Ho quarantotto anni (per gambini) e sto scrivendo un post, gratis, su un giornalista che scrive un articolo, per cui è pagato, sulla rissa di un presunto tamarro, famoso cantante rap e penso che le ragioni che il giornalista adduce per discolparsi per aver scritto tale articolo, sono ragioni tamarre che fanno di lui un tamarro di tal fatta che, al confronto, il cantante rap tatuato sembra Paolo Conte che fuma una sigaretta scuotendola di tanto in tanto distrattamente sul portacenere posto su uno Steinway mentre ha finito di provare una nuova canzone nella solitudine nottorna dello studio.
Se in un primo momento, a sostegno delle sue ragioni, il giornalista scrive:
Mi ha telefonato il vicedirettore, ma non l’ha impietosito neppure la minaccia (mia) di suicidio dalla Torre Branca, quella che signoreggia sulla discoteca per truzzi «Just Cavalli» e su Parco Sempione, ovviamente a Milano.
facendo quindi credere di essere stato obbligato a parlare di tale argomento, successivamente - e in ciò sta a mio avviso la contraddizione che fa di lui un tamarro - scrive:
parlare di questo coso scarabocchiato e ritrovarmi lanci come questo dell’Agenzia Italia: «Dalla lite di Fedez all’allarme Mers in Corea del Sud, ecco le 5 notizie di oggi da non perdere».

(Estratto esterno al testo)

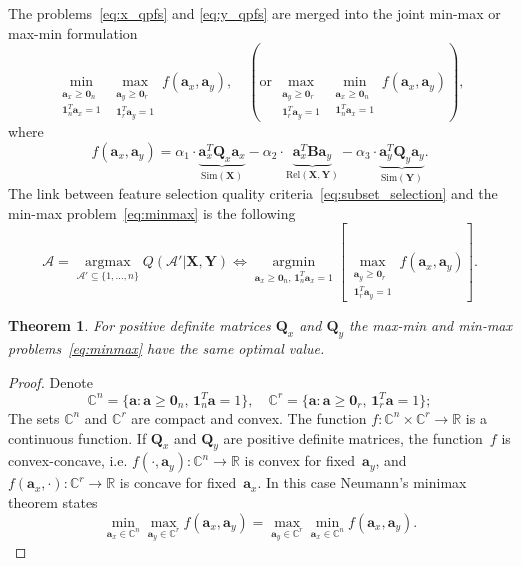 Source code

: \documentclass[12pt,twoside]{article}
\newtheorem{theorem}{Theorem}
\newcommand{\ba}{\mathbf{a}}
\newcommand{\bY}{\mathbf{Y}}
\newcommand{\bX}{\mathbf{X}}
\newcommand{\bB}{\mathbf{B}}
\newcommand{\bQ}{\mathbf{Q}}
\newcommand{\bbR}{\mathbb{R}}
\newcommand{\cA}{\mathcal{A}}
\newcommand{\bOne}{\boldsymbol{1}}
\newcommand{\bZero}{\boldsymbol{0}}
\newcommand{\argmin}{\mathop{\arg \min}\limits}
\newcommand{\argmax}{\mathop{\arg \max}\limits}
\begin{document}
The problems~\eqref{eq:x_qpfs} and \eqref{eq:y_qpfs} are merged into the joint min-max or max-min formulation
\begin{equation}
	\min_{\substack{\ba_x \geq \bZero_n \\ \bOne_n^T\ba_x=1}} 	\max_{\substack{\ba_y \geq \bZero_r \\ \bOne_r^T\ba_y=1}} f(\ba_x, \ba_y), \quad \left(\text {or} \, \max_{\substack{\ba_y \geq \bZero_r \\ \bOne_r^T\ba_y=1}} \min_{\substack{\ba_x \geq \bZero_n \\ \bOne_n^T\ba_x=1}} f(\ba_x, \ba_y)\right),
	\label{eq:minmax}
\end{equation}
where
\[
	f(\ba_x, \ba_y) = \alpha_1 \cdot \underbrace{\ba_x^T \bQ_x \ba_x}_{\text{Sim}(\bX)} - \alpha_2 \cdot \underbrace{\ba_x^T \bB \ba_y}_{\text{Rel}(\bX, \bY)} - \alpha_3 \cdot \underbrace{\ba_y^T \bQ_y \ba_y}_{\text{Sim}(\bY)}.
\]
The link between feature selection quality criteria~\eqref{eq:subset_selection} and the min-max problem~\eqref{eq:minmax} is the following
\begin{equation}
\cA = \argmax_{\cA' \subseteq \{1, \dots, n\}} Q(\cA' | \bX, \bY) \Leftrightarrow \argmin_{\ba_x \geq \bZero_n, \, \bOne_n^T\ba_x=1} \left[\max_{\substack{\ba_y \geq \bZero_r \\ \bOne_r^T\ba_y=1}} f(\ba_x, \ba_y)\right].
\end{equation}
\begin{theorem}
	For positive definite matrices $\bQ_x$ and $\bQ_y$ the max-min and min-max problems~\eqref{eq:minmax} have the same optimal value.
\end{theorem}
\begin{proof}
	Denote
	\begin{equation*}
	\mathbb{C}^n = \{\ba : \ba \geq \bZero_n, \, \bOne_n^T\ba=1\}, \quad \mathbb{C}^r = \{\ba : \ba \geq \bZero_r, \, \bOne_r^T\ba=1\};
	\end{equation*}
	The sets $\mathbb{C}^n$ and $\mathbb{C}^r$ are compact and convex. The function $f: \mathbb{C}^n \times \mathbb{C}^r \rightarrow \bbR$ is a continuous function. If $\bQ_x$ and $\bQ_y$ are positive definite matrices, the function~$f$ is convex-concave, i.e.
	$f(\cdot, \ba_y): \mathbb{C}^n \rightarrow \bbR$ is convex for fixed~$\ba_y$, and $f(\ba_x, \cdot): \mathbb{C}^r \rightarrow \bbR$ is concave for fixed~$\ba_x$.
	In this case Neumann's minimax theorem states
	\[
	\min_{\ba_x \in \mathbb{C}^n} \max_{\ba_y \in \mathbb{C}^r} f(\ba_x, \ba_y) = \max_{\ba_y \in \mathbb{C}^r} \min_{\ba_x\in \mathbb{C}^n} f(\ba_x, \ba_y).
	\]
\end{proof}
\end{document}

In altri termini: il vicedirettore ha chiesto un articolo al giornalista su un ventaglio di cinque notizie e quindi è stato il giornalista stesso a scegliere di parlare del tamarro. Poteva dunque assolvere il suo ingrato compito lavorativo commentando altra notizia di agenzia. Se non lo ha fatto, se ha scelto di parlare del cantante rap tamarro, è perché, come da regola non scritta di ogni editoriale, ci si pone davanti alla notizia un po' come davanti allo specchio, e si finisce di parlare di sé, da veri tamarri.